┏━━

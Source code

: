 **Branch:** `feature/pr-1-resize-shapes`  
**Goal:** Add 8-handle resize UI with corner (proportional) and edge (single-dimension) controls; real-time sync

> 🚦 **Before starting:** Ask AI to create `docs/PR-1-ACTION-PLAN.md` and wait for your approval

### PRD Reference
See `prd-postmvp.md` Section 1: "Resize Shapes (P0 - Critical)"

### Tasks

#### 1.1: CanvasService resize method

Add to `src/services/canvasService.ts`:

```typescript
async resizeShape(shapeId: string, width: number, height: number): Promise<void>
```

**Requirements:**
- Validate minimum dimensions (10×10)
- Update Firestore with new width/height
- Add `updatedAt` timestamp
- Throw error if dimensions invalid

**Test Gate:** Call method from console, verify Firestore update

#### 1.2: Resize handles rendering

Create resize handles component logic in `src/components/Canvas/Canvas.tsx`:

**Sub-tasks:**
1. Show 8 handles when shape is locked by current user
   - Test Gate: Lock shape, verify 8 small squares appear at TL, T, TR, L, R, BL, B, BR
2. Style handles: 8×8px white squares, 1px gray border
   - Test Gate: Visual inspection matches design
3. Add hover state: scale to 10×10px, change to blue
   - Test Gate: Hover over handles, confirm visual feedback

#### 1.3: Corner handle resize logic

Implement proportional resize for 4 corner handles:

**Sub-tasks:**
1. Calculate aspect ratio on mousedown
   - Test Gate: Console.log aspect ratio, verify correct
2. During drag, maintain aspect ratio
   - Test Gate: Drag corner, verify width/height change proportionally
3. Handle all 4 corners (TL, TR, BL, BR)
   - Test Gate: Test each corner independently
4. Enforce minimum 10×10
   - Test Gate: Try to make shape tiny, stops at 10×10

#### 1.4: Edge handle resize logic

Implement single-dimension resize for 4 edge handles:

┗━━

Activity: Select every line above that contains the word "single", and copy it.

Output of the exercise:
**Goal:** Add 8-handle resize UI with corner (proportional) and edge (single-dimension) controls; real-time sync
Implement single-dimension resize for 4 edge handles:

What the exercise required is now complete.